*** DATA RECORDS ***

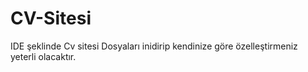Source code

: # CV-Sitesi
IDE şeklinde Cv sitesi
Dosyaları inidirip kendinize göre özelleştirmeniz yeterli olacaktır.

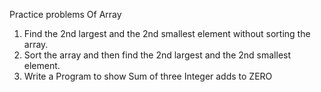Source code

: Practice problems Of Array
1) Find the 2nd largest and the 2nd smallest element without sorting the array.
2) Sort the array and then find the 2nd largest and the 2nd smallest element.
3) Write a Program to show Sum of three Integer adds to ZERO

*** End of DATA RECORDS ***

→ **PROBLEM REQUIREMENTS**: Show each line in the entries that holds the string "largest".

→ **OUTPUT OF THE TASK**:
1) Find the 2nd largest and the 2nd smallest element without sorting the array.
2) Sort the array and then find the 2nd largest and the 2nd smallest element.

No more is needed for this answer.